Information provided:
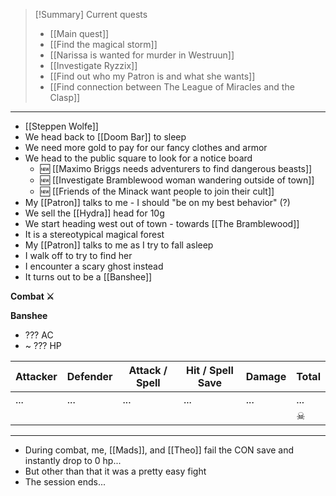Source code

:> [!Summary] Current quests
> - [[Main quest]]
> - [[Find the magical storm]]
> - [[Narissa is wanted for murder in Westruun]]
> - [[Investigate Ryzzix]]
> - [[Find out who my Patron is and what she wants]]
> - [[Find connection between The League of Miracles and the Clasp]]

---
- [[Steppen Wolfe]]
- We head back to [[Doom Bar]] to sleep
- We need more gold to pay for our fancy clothes and armor
- We head to the public square to look for a notice board
	- 🆕 [[Maximo Briggs needs adventurers to find dangerous beasts]]
	- 🆕 [[Investigate Bramblewood woman wandering outside of town]]
	- 🆕 [[Friends of the Minack want people to join their cult]]
- My [[Patron]] talks to me - I should "be on my best behavior" (?)
- We sell the [[Hydra]] head for 10g 
- We start heading west out of town - towards [[The Bramblewood]]
- It is a stereotypical magical forest
- My [[Patron]] talks to me as I try to fall asleep
- I walk off to try to find her
- I encounter a scary ghost instead
- It turns out to be a [[Banshee]]

**Combat ⚔**

**Banshee**
- ??? AC
- ~ ??? HP

| Attacker | Defender | Attack / Spell | Hit / Spell Save | Damage | Total |
| -------- | -------- | -------------- | ---------------- | ------ | ----- |
| ...      | ...      | ...            | ...              | ...    | ...   |
|          |          |                |                  |        | ☠     |

---
- During combat, me, [[Mads]], and [[Theo]] fail the CON save and instantly drop to 0 hp...
- But other than that it was a pretty easy fight
- The session ends...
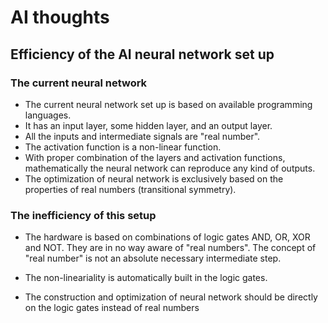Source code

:# AI thoughts

## Efficiency of the AI neural network set up

### The current neural network
- The current neural network set up is based on available programming languages.
- It has an input layer, some hidden layer, and an output layer.
- All the inputs and intermediate signals are "real number".
- The activation function is a non-linear function.
- With proper combination of the layers and activation functions, mathematically the neural network can reproduce any kind of outputs.
- The optimization of neural network is exclusively based on the properties of real numbers (transitional symmetry). 

### The inefficiency of this setup
- The hardware is based on combinations of logic gates AND, OR, XOR and NOT. They are in no way aware of "real numbers". The concept of "real number" is not an absolute necessary intermediate step.
- The non-lineariality is automatically built in the logic gates.
  
- The construction and optimization of neural network should be directly on the logic gates instead of real numbers

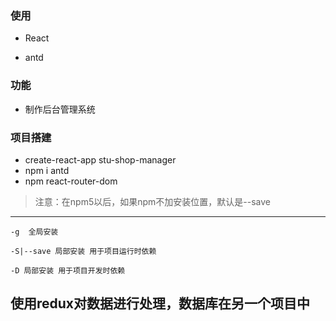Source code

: ### 使用
- React

- antd

### 功能
- 制作后台管理系统

### 项目搭建
- create-react-app stu-shop-manager
- npm i antd
- npm react-router-dom
>注意：在npm5以后，如果npm不加安装位置，默认是--save

- - -

`-g  全局安装`

`-S|--save 局部安装 用于项目运行时依赖`

`-D 局部安装 用于项目开发时依赖`

## 使用redux对数据进行处理，数据库在另一个项目中
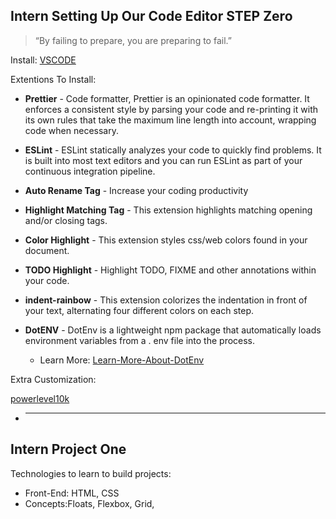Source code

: ## Intern Setting Up Our Code Editor STEP Zero

> “By failing to prepare, you are preparing to fail.”

Install: [VSCODE](https://code.visualstudio.com/)

Extentions To Install:

- **Prettier** - Code formatter, Prettier is an opinionated code formatter. It enforces a consistent style by parsing your code and re-printing it with its own rules that take the maximum line length into account, wrapping code when necessary.

- **ESLint** - ESLint statically analyzes your code to quickly find problems. It is built into most text editors and you can run ESLint as part of your continuous integration pipeline.

- **Auto Rename Tag** - Increase your coding productivity

- **Highlight Matching Tag** - This extension highlights matching opening and/or closing tags.

- **Color Highlight** - This extension styles css/web colors found in your document.

- **TODO Highlight** - Highlight TODO, FIXME and other annotations within your code.

- **indent-rainbow** - This extension colorizes the indentation in front of your text, alternating four different colors on each step.

- **DotENV** - DotEnv is a lightweight npm package that automatically loads environment variables from a . env file into the process.

  - Learn More: [Learn-More-About-DotEnv](https://www.freecodecamp.org/news/how-to-use-node-environment-variables-with-a-dotenv-file-for-node-js-and-npm/#:~:text=DotEnv%20is%20a%20lightweight%20npm,env%20file%20into%20the%20process.)

Extra Customization:

[powerlevel10k](https://github.com/romkatv/powerlevel10k/blob/master/font.md)

- ***

## Intern Project One

Technologies to learn to build projects:

- Front-End: HTML, CSS
- Concepts:Floats, Flexbox, Grid,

Work required:
The output consists solely of the lines from the line that contains "## Intern Project One" through the final line of the data.

Your response:
## Intern Project One

Technologies to learn to build projects:

- Front-End: HTML, CSS
- Concepts:Floats, Flexbox, Grid,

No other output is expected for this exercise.